- Born: 1973 (age 52–53)
- Education: University of Cambridge
- Awards: Adams Prize (2002)
- Scientific career
- Thesis: Iwasawa Theory of Elliptic Curves for ρ-Adic Lie Extensions (1998)
- Doctoral advisor: John H. Coates

= Susan Howson (mathematician) =

British mathematician

Susan Howson (born 1973) is a British mathematician whose research is in the fields of algebraic number theory and arithmetic geometry.

==Education and career==
Howson received her PhD in mathematics from the University of Cambridge in 1998 with thesis title Iwasawa Theory of Elliptic Curves for ρ-Adic Lie Extensions under the supervision of John H. Coates.

Howson has taught at MIT, University of Cambridge, University of Oxford, and University of Nottingham.

She then left academia and studied medicine in Southampton.

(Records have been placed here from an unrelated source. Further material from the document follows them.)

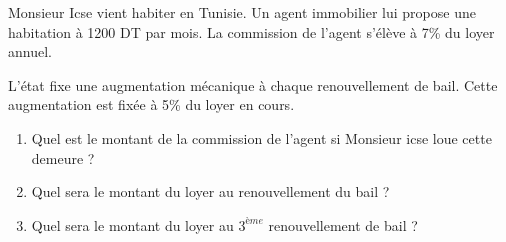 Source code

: 
Monsieur Icse vient habiter en Tunisie. Un agent immobilier lui propose une habitation à 1200 DT par mois. La commission de l'agent s'élève à 7\% du loyer annuel.

L'état fixe une augmentation mécanique à chaque renouvellement de bail. Cette augmentation est fixée à 5\% du loyer en cours.

\begin{enumerate}
\item Quel est le montant de la commission de l'agent si Monsieur icse loue cette demeure ?
\item Quel sera le montant du loyer au renouvellement du bail ?
\item Quel sera le montant du loyer au $3^{ème}$ renouvellement de bail ?
\end{enumerate}   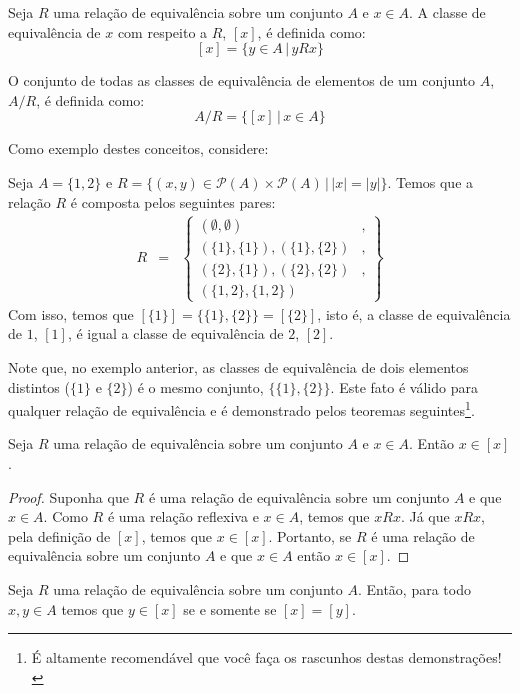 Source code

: \begin{Definition}
Seja $R$ uma relação de equivalência sobre um conjunto $A$ e $x \in
A$. A classe de equivalência de $x$ com respeito a $R$, $[x]$, é
definida como:
\[
[x] =\{y \in A\,|\, yRx\}
\]

O conjunto de todas as classes de equivalência de elementos de um
conjunto $A$, $A / R$, é definida como:
\[
A / R =\{[x]\,|\,x \in A\}
\]
\end{Definition}
Como exemplo destes conceitos, considere:
\begin{Example}
Seja $A =\{1,2\}$ e $R
=\{(x,y)\in\mathcal{P}(A)\times\mathcal{P}(A)\,|\,|x| = |y|\}$. Temos
que a relação $R$ é composta pelos seguintes pares:
\[
\begin{array}{lcl}
R &=&\left\{
\begin{array}{lc}
   (\emptyset,\emptyset)&,\\
   (\{1\},\{1\}),(\{1\},\{2\}) &,\\
   (\{2\},\{1\}),(\{2\},\{2\}) &,\\
   (\{1,2\},\{1,2\}) &
\end{array}
            \right\}
\end{array}
\]
Com isso, temos que $[\{1\}]=\{\{1\},\{2\}\} = [\{2\}]$, isto é, a
classe de equivalência de $1$, $[1]$, é igual a classe de equivalência
de $2$, $[2]$.
\end{Example}
Note que, no exemplo anterior, as classes de equivalência de dois
elementos distintos ($\{1\}$ e $\{2\}$) é o mesmo conjunto,
$\{\{1\},\{2\}\}$. Este fato é válido para qualquer relação de
equivalência e é demonstrado pelos teoremas seguintes\footnote{É
  altamente recomendável que você faça os rascunhos destas demonstrações!}.
\begin{Theorem}\label{eqrel1}
Seja $R$ uma relação de equivalência sobre um conjunto $A$ e $x \in
A$. Então $x \in [x]$.
\end{Theorem}
\begin{proof}
Suponha que $R$ é uma relação de equivalência sobre um conjunto $A$ e
que $x \in A$. Como $R$ é uma relação reflexiva e $x \in A$, temos que
$xRx$. Já que $xRx$, pela definição de $[x]$, temos que $x\in
[x]$. Portanto, se $R$ é uma relação de equivalência sobre um conjunto $A$ e
que $x \in A$ então $x \in [x]$.
\end{proof}
\begin{Theorem}\label{eqrel2}
Seja $R$ uma relação de equivalência sobre um conjunto $A$. Então,
para todo $x,y \in A$ temos que $y \in [x]$ se e somente se $[x] = [y]$.
\end{Theorem}
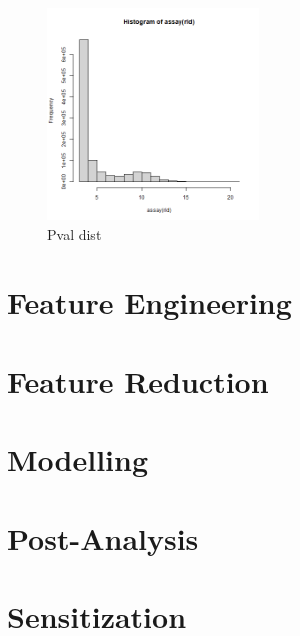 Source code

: \begin{figure}[ht]
	\begin{center}
		\includegraphics[width = 0.5\textwidth]{Fig/rld_hist_full.png}
	\end{center}
	\caption{Pval dist}\label{fig:dge_pval}
\end{figure}

\section{Feature Engineering}



\section{Feature Reduction}


\section{Modelling}


\section{Post-Analysis}


\section{Sensitization}
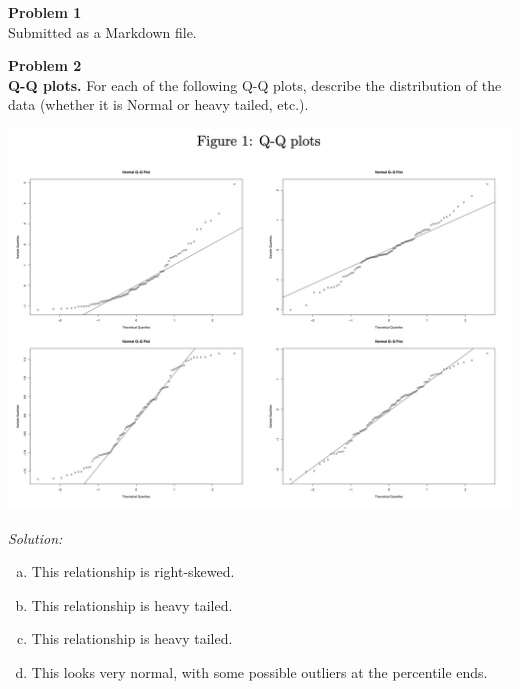 \documentclass{article}
\newenvironment{problem}[2][Problem]
    { \begin{mdframed}[backgroundcolor=gray!20] \textbf{#1 #2} \\}
    {  \end{mdframed}}
\newenvironment{solution}
    {\textit{Solution:}}
    {}
\begin{document}
\begin{problem}{1}
Submitted as a  Markdown file. 
\end{problem}

\begin{problem}{2}
\textbf{Q-Q plots.} For each of the following Q-Q plots, describe the distribution of the data (whether it is Normal or heavy tailed, etc.).


\begin{center}
  \includegraphics[width=6in]{fig1.png}
\end{center}
\end{problem}
\begin{solution}
\begin{enumerate}[(a)]
\item This relationship is right-skewed. 
\item This relationship is heavy tailed. 
\item This relationship is heavy tailed. 
\item This looks very normal, with some possible outliers at the percentile ends. 
\end{enumerate}
\end{solution}
\end{document}
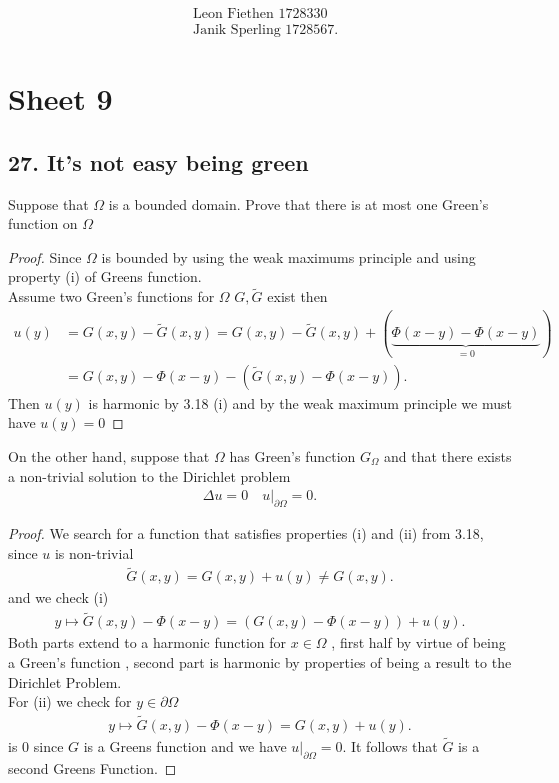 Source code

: \begin{align*}
  &\text{Leon Fiethen 1728330}\\
 &\text{Janik Sperling 1728567}
.\end{align*}
\section*{Sheet 9}
\subsection*{27. It's not easy being green}
\begin{exercise}
Suppose that $\Omega $ is a bounded domain. Prove that there is at most one Green's function on $\Omega $  
\end{exercise}
\begin{proof}
  Since $\Omega $ is bounded by using the  weak maximums principle and  using property (i) of Greens function.\\[1ex]
Assume two Green's functions for $\Omega $ $G,\tilde{G} $ exist then 
\begin{align*}
  u(y) &= G(x,y) - \tilde{G}(x,y) = G(x,y)-\tilde{G}(x,y) + (\underbrace{\Phi(x-y) - \Phi(x-y)}_{=0}) \\
       &= G(x,y)-\Phi(x-y)  - (\tilde{G}(x,y) - \Phi(x-y) )
.\end{align*}
Then $u(y)$ is harmonic by 3.18 (i) and by the weak maximum principle we must have $u(y)=  0$ 
\end{proof}
\begin{exercise}
  On the other hand, suppose that $\Omega $  has Green's function $G_{\Omega }$ and that there exists a non-trivial solution to the Dirichlet problem
  \begin{align*}
    \Delta u  = 0 \quad u \rvert_{\partial \Omega } = 0
  .\end{align*}

\end{exercise}
  \begin{proof} 
  We search for a function that satisfies properties (i) and (ii) from 3.18, since $u$ is non-trivial 
  \begin{align*}
    \tilde{G}(x,y) = G(x,y) + u(y)  \neq G(x,y)
  .\end{align*}
  and we check (i) 
  \begin{align*}
    y \mapsto \tilde{G}(x,y)  - \Phi(x-y) =  (G(x,y)-\Phi(x-y)) + u(y)
  .\end{align*}
  Both parts extend to a harmonic function  for $x \in  \Omega $ , first half  by virtue of being a Green's function , second part is harmonic by properties of being a result to the Dirichlet Problem.\\[1ex]
  For (ii) we check for $y \in  \partial \Omega $
  \begin{align*}
    y \mapsto \tilde{G}(x,y)  - \Phi(x-y) =  G(x,y) + u(y)
  .\end{align*}
  is $0$ since $G$ is a  Greens function and we have $u \rvert_{\partial \Omega } = 0$. 
  It follows that $\tilde{G} $ is a second Greens Function.
  \end{proof}
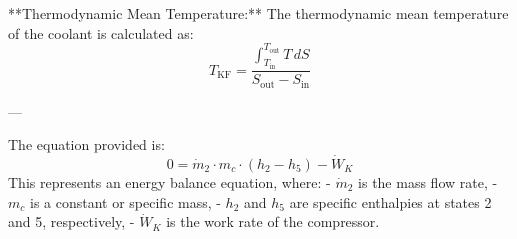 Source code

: **Thermodynamic Mean Temperature:**  
The thermodynamic mean temperature of the coolant is calculated as:  
\[
T_{\text{KF}} = \frac{\int_{T_{\text{in}}}^{T_{\text{out}}} T \, dS}{S_{\text{out}} - S_{\text{in}}}
\]  

---

The equation provided is:  
\[
0 = \dot{m}_2 \cdot m_c \cdot (h_2 - h_5) - \dot{W}_K
\]  
This represents an energy balance equation, where:  
- \(\dot{m}_2\) is the mass flow rate,  
- \(m_c\) is a constant or specific mass,  
- \(h_2\) and \(h_5\) are specific enthalpies at states 2 and 5, respectively,  
- \(\dot{W}_K\) is the work rate of the compressor.
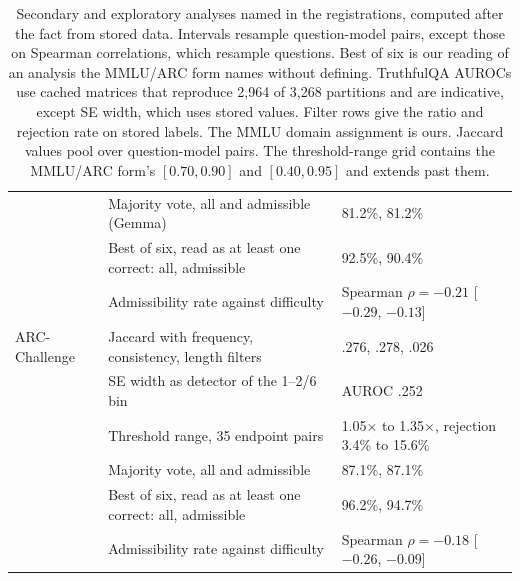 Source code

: \begin{table}[h]
\begin{tabular}{lp{5.4cm}p{6.2cm}}
 & Majority vote, all and admissible (Gemma) & 81.2\%, 81.2\% \\
 & Best of six, read as at least one correct: all, admissible & 92.5\%, 90.4\% \\
 & Admissibility rate against difficulty & Spearman $\rho=-0.21$ [$-0.29$, $-0.13$] \\
ARC-Challenge & Jaccard with frequency, consistency, length filters & .276, .278, .026 \\
 & SE width as detector of the 1--2/6 bin & AUROC .252 \\
 & Threshold range, 35 endpoint pairs & 1.05$\times$ to 1.35$\times$, rejection 3.4\% to 15.6\% \\
 & Majority vote, all and admissible & 87.1\%, 87.1\% \\
 & Best of six, read as at least one correct: all, admissible & 96.2\%, 94.7\% \\
 & Admissibility rate against difficulty & Spearman $\rho=-0.18$ [$-0.26$, $-0.09$] \\
\bottomrule
\end{tabular}
\caption{Secondary and exploratory analyses named in the registrations, computed after the fact from stored data. Intervals resample question-model pairs, except those on Spearman correlations, which resample questions. Best of six is our reading of an analysis the MMLU/ARC form names without defining. TruthfulQA AUROCs use cached matrices that reproduce 2,964 of 3,268 partitions and are indicative, except SE width, which uses stored values. Filter rows give the ratio and rejection rate on stored labels. The MMLU domain assignment is ours. Jaccard values pool over question-model pairs. The threshold-range grid contains the MMLU/ARC form's $[0.70, 0.90]$ and $[0.40, 0.95]$ and extends past them.}
\label{tab:registered-analyses}
\end{table}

After graduating she became a consultant in Child and Adolescent mental health, working in the NHS in Devon.

==Recognition==
In 2002, Howson won the Adams Prize for her work on number theory and elliptic curves. She was the first woman to win the prize in its 120-year history. In an interview, she indicated that the competitive and single-minded nature of higher mathematics is possibly part of what discourages women from pursuing it.

She also held a Royal Society Dorothy Hodgkin Research Fellowship.